To install the environment without GPU acceleration, run the following commands:
`conda install tensorflow scikit-learn statsmodels pandas numpy scipy requests beautifulsoup4 `
`conda install -c conda-forge matplotlib keras-tuner tqdm`
To install the environment with GPU acceleration, run the following commands:
`conda install tensorflow-gpu scikit-learn statsmodels pandas numpy scipy requests beautifulsoup4 `
`conda install -c conda-forge matplotlib keras-tuner tqdm`
# Data
Sols 1 through 2837 were scraped from the `REDUCED_DATA` archive for the NASA Curiosity Rover Environmental Monitoring System (REMS) available through the [Mars Science Laboratory](https://pds-atmospheres.nmsu.edu/data_and_services/atmospheres_data/MARS/curiosity/rems.html) using `requests `and `beautifulsoup4`. Specifically, the `REMS MODRDR` data was used since this is the most processed and therefore best prepared for data analysis.
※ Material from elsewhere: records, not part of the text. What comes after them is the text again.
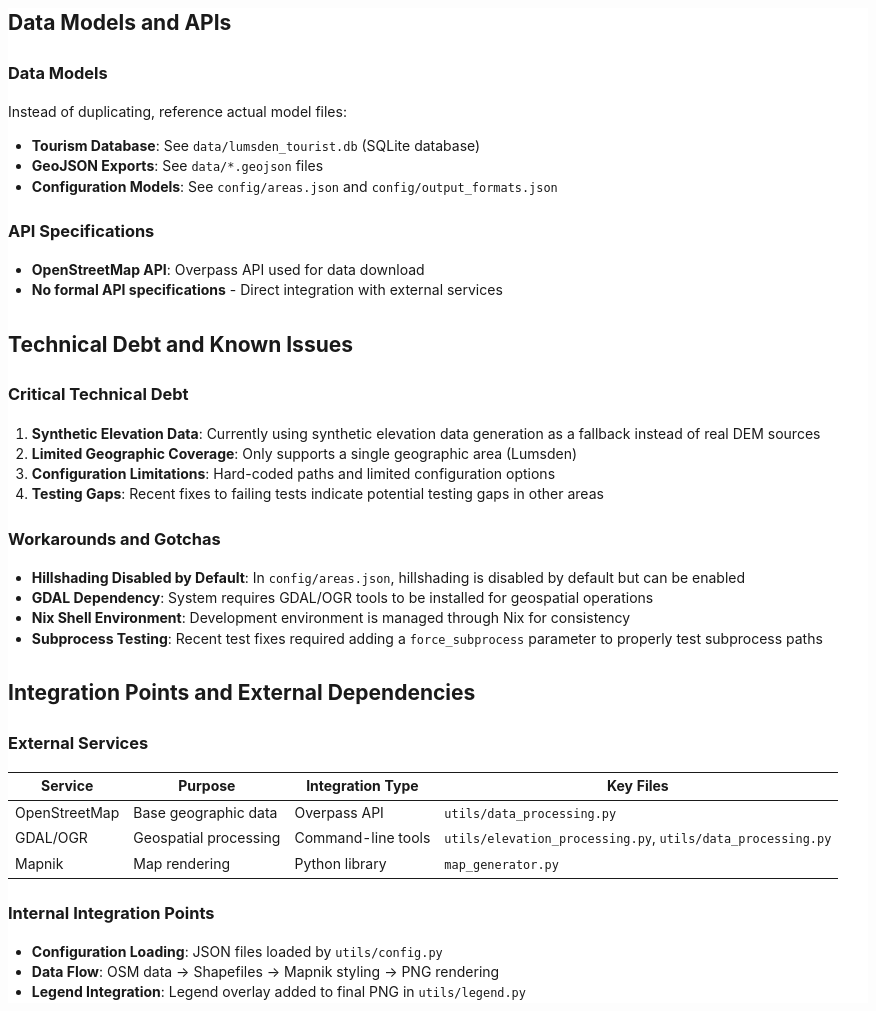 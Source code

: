 ## Data Models and APIs

### Data Models

Instead of duplicating, reference actual model files:

- **Tourism Database**: See `data/lumsden_tourist.db` (SQLite database)
- **GeoJSON Exports**: See `data/*.geojson` files
- **Configuration Models**: See `config/areas.json` and `config/output_formats.json`

### API Specifications

- **OpenStreetMap API**: Overpass API used for data download
- **No formal API specifications** - Direct integration with external services

## Technical Debt and Known Issues

### Critical Technical Debt

1. **Synthetic Elevation Data**: Currently using synthetic elevation data generation as a fallback instead of real DEM sources
2. **Limited Geographic Coverage**: Only supports a single geographic area (Lumsden)
3. **Configuration Limitations**: Hard-coded paths and limited configuration options
4. **Testing Gaps**: Recent fixes to failing tests indicate potential testing gaps in other areas

### Workarounds and Gotchas

- **Hillshading Disabled by Default**: In `config/areas.json`, hillshading is disabled by default but can be enabled
- **GDAL Dependency**: System requires GDAL/OGR tools to be installed for geospatial operations
- **Nix Shell Environment**: Development environment is managed through Nix for consistency
- **Subprocess Testing**: Recent test fixes required adding a `force_subprocess` parameter to properly test subprocess paths

## Integration Points and External Dependencies

### External Services

| Service  | Purpose  | Integration Type | Key Files                      |
| -------- | -------- | ---------------- | ------------------------------ |
| OpenStreetMap | Base geographic data | Overpass API | `utils/data_processing.py` |
| GDAL/OGR | Geospatial processing | Command-line tools | `utils/elevation_processing.py`, `utils/data_processing.py` |
| Mapnik | Map rendering | Python library | `map_generator.py` |

### Internal Integration Points

- **Configuration Loading**: JSON files loaded by `utils/config.py`
- **Data Flow**: OSM data → Shapefiles → Mapnik styling → PNG rendering
- **Legend Integration**: Legend overlay added to final PNG in `utils/legend.py`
The `REMS_DESCRIPTION.txt` ([link](https://atmos.nmsu.edu/PDS/data/mslrem_1001/CATALOG/REMS_INST.CAT)) describes the instruments and operational capabilities of Curiosity's REMS. The `REMS_MORDR_DS.CAT` ([link](https://atmos.nmsu.edu/PDS/data/mslrem_1001/CATALOG/REMS_MODRDR_DS.CAT)) describes the `MODRDR` cleaned data. The `MODRDR6.FMT` ([link](https://atmos.nmsu.edu/PDS/data/mslrem_1001/LABEL/MODRDR6.FMT)) describes the format of the `MODRDR` data files. Notably, the `MODRDR` data files have the suffix `RMD` ([link](https://atmos.nmsu.edu/PDS/data/mslrem_1001/DATA/SOL_00001_00089/SOL00001/RME_397535244RMD00010000000_______P9.LBL)).
# Report
The `docs` folder contains the thesis itself with all findings and methods included.
# Future Work and Reflections
I will likely use an open source MLOps library such as `neptune-client` in the future because tracking hyperparameters using `yaml` proved to be a fairly annoying task.